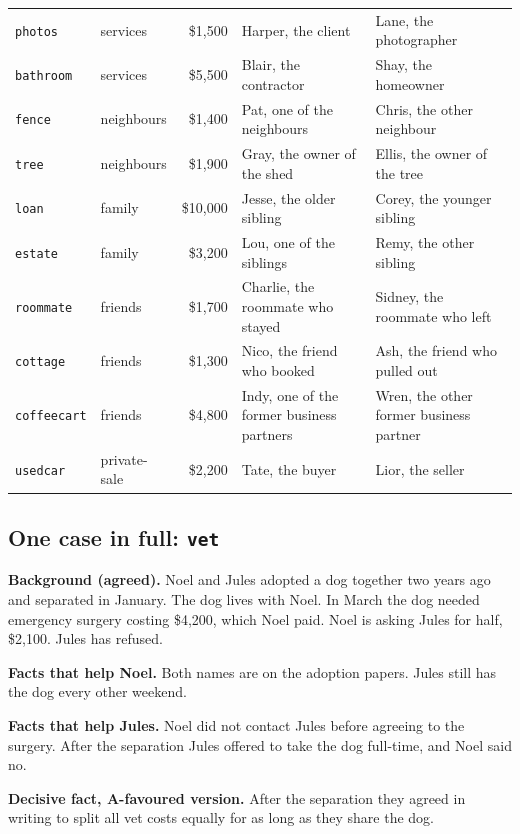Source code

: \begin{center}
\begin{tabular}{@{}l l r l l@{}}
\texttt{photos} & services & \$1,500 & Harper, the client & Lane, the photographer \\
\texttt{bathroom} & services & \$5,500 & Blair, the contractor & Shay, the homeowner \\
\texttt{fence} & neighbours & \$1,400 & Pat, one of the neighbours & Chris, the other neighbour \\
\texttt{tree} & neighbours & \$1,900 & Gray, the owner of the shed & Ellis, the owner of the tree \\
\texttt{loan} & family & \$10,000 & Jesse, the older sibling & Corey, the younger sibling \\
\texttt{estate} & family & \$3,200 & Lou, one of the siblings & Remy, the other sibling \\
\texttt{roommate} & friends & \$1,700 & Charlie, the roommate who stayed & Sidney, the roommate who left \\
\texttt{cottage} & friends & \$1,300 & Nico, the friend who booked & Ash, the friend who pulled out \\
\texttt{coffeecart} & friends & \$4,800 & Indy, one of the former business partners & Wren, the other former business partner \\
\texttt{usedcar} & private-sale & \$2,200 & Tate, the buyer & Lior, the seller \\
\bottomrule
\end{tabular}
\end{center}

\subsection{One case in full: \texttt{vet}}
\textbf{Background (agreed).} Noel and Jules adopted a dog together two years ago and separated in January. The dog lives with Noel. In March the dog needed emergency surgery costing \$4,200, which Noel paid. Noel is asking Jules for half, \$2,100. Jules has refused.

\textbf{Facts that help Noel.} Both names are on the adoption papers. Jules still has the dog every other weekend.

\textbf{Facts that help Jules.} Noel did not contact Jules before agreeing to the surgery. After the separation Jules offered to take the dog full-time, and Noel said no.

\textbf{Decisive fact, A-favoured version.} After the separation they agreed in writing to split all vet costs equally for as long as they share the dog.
+++
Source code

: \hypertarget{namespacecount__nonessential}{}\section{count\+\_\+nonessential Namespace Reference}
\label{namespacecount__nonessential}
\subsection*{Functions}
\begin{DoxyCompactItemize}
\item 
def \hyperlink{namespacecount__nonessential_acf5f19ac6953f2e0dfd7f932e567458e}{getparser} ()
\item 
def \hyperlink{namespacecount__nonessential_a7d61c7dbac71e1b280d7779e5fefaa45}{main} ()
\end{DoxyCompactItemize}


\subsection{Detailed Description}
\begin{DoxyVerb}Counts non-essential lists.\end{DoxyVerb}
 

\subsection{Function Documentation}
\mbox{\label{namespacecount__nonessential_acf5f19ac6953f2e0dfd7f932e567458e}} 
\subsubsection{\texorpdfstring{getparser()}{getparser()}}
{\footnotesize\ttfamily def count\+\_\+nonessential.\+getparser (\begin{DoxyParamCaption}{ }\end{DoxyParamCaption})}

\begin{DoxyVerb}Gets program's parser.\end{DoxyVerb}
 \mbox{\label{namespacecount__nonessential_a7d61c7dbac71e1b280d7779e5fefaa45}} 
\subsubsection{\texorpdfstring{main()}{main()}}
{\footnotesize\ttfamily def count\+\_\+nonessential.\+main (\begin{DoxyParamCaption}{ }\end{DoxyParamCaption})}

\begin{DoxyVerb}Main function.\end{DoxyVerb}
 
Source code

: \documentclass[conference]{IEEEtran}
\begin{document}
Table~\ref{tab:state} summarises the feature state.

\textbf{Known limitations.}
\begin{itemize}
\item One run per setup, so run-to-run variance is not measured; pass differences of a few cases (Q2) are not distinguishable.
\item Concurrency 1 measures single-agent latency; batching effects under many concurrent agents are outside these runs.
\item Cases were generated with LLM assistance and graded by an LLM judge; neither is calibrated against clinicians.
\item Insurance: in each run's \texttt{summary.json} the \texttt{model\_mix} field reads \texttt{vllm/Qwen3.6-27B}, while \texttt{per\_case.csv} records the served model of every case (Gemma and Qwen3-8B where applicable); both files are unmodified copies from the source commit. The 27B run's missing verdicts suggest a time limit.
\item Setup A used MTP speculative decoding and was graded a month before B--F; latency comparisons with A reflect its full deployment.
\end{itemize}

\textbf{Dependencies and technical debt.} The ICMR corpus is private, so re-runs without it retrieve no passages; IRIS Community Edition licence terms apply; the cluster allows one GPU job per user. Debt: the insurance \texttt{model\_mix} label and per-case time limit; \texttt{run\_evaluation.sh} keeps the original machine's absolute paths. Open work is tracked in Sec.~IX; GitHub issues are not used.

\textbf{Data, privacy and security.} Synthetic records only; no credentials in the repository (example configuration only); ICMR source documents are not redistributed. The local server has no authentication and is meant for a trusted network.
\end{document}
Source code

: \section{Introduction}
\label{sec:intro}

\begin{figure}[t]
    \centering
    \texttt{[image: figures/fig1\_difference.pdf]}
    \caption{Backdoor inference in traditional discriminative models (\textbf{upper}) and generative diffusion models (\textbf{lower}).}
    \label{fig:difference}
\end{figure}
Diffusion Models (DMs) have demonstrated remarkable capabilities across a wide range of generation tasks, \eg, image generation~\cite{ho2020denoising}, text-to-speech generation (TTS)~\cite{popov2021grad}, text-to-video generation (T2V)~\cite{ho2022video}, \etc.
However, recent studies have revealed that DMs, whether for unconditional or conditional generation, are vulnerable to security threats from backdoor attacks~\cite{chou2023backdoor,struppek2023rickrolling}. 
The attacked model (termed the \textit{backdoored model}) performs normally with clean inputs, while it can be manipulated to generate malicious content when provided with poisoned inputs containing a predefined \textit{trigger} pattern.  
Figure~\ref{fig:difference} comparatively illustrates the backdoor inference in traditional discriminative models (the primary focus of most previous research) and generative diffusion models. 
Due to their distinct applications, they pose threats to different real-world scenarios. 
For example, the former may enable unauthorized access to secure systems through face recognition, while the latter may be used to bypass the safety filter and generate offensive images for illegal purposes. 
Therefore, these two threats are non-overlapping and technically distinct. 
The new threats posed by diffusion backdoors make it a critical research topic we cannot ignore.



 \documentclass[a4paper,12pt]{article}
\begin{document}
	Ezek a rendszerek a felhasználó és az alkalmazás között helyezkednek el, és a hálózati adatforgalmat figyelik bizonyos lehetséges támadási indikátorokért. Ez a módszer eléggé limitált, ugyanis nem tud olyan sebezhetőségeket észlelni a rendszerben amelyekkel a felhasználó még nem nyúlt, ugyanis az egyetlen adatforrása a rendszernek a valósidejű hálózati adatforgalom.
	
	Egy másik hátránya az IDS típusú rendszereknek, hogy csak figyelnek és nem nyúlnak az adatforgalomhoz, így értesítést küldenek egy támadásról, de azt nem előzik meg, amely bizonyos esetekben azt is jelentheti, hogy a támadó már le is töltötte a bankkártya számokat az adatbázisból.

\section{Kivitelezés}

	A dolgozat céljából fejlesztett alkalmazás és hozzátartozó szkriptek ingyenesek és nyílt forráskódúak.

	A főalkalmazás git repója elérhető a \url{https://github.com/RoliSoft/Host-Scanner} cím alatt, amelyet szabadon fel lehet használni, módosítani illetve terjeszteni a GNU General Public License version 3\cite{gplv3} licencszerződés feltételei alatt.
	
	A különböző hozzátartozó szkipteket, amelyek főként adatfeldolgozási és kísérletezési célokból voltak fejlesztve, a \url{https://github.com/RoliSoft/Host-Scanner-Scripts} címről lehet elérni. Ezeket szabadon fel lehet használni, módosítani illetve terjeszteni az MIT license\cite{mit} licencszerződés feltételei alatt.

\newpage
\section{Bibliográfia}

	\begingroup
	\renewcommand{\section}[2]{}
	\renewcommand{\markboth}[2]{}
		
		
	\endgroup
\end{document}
+++
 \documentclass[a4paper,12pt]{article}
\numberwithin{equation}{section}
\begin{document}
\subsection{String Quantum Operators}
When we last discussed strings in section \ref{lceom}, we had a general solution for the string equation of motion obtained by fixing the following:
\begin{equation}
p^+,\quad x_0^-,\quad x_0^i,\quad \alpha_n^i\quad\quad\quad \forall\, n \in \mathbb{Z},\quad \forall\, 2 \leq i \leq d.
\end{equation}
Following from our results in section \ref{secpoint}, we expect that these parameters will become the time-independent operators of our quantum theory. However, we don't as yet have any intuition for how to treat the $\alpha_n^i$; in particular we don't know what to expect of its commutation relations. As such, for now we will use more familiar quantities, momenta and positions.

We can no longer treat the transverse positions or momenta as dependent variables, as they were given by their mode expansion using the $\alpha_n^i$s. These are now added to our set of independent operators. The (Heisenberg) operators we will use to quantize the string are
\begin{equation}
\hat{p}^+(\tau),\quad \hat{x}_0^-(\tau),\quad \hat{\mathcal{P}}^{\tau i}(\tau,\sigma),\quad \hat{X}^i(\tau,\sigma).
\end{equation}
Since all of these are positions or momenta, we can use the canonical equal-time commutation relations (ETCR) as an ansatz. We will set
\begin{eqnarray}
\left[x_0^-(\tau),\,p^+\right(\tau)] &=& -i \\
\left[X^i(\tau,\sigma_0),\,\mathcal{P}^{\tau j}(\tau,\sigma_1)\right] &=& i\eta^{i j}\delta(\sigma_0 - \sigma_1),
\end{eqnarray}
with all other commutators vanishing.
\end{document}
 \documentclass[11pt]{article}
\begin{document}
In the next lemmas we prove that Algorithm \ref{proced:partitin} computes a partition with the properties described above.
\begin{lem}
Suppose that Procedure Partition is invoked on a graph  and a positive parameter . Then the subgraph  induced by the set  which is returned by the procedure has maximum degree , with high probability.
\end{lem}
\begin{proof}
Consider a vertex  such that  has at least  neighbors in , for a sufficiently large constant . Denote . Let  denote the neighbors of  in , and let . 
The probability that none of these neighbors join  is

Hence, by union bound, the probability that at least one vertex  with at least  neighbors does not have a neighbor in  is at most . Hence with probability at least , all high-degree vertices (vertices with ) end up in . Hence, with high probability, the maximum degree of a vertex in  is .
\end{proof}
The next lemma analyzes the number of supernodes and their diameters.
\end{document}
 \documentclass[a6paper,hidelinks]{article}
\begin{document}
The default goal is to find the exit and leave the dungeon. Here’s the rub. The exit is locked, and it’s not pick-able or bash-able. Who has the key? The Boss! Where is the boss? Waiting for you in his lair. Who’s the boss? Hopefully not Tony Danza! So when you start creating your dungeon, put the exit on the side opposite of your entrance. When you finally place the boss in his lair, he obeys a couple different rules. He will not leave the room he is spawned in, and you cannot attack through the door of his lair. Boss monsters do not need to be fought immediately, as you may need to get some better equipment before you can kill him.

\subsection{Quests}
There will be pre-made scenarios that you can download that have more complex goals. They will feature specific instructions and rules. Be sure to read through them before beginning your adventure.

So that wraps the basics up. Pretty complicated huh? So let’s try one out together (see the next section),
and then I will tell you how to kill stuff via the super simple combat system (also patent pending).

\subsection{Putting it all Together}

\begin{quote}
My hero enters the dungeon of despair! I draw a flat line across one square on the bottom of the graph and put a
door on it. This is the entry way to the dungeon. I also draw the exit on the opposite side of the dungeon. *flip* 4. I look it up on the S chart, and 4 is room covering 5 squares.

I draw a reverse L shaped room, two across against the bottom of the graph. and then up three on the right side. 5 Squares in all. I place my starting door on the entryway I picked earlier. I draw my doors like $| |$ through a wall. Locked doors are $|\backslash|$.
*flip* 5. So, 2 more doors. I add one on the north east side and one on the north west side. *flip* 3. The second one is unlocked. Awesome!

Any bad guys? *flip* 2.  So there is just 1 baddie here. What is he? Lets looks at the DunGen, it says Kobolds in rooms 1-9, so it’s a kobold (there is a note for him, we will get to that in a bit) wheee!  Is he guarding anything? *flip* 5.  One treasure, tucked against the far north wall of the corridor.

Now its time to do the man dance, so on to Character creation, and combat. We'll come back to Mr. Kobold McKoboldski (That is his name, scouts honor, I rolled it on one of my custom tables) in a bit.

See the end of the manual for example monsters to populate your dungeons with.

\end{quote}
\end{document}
+++
When a line of the records has the word "sibling", pick it out and copy it.

\texttt{loan} & family & \$10,000 & Jesse, the older sibling & Corey, the younger sibling \\
\texttt{estate} & family & \$3,200 & Lou, one of the siblings & Remy, the other sibling \\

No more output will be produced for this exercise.